§ Task prompt
Return the line containing "canale **è protetto** da geoblocking." and every line after it through the end of the entries below, with no other lines.

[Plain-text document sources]
• • • •

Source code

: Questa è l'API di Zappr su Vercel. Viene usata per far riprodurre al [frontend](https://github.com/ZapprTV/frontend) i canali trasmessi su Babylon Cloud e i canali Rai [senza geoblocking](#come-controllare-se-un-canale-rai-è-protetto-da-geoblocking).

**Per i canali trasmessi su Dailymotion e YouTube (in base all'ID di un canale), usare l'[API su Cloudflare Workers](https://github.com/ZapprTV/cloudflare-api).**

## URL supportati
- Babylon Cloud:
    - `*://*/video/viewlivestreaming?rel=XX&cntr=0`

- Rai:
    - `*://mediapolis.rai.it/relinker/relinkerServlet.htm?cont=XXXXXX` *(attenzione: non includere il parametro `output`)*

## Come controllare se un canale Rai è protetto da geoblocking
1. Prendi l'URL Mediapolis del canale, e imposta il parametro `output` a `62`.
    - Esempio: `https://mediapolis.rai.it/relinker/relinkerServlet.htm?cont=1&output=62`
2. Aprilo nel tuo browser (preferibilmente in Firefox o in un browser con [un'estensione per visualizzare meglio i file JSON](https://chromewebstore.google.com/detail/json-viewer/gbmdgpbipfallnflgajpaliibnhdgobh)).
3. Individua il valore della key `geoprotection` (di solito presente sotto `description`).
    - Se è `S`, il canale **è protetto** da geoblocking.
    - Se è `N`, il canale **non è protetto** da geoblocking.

• • • •

§ Your response
    - Se è `S`, il canale **è protetto** da geoblocking.
    - Se è `N`, il canale **non è protetto** da geoblocking.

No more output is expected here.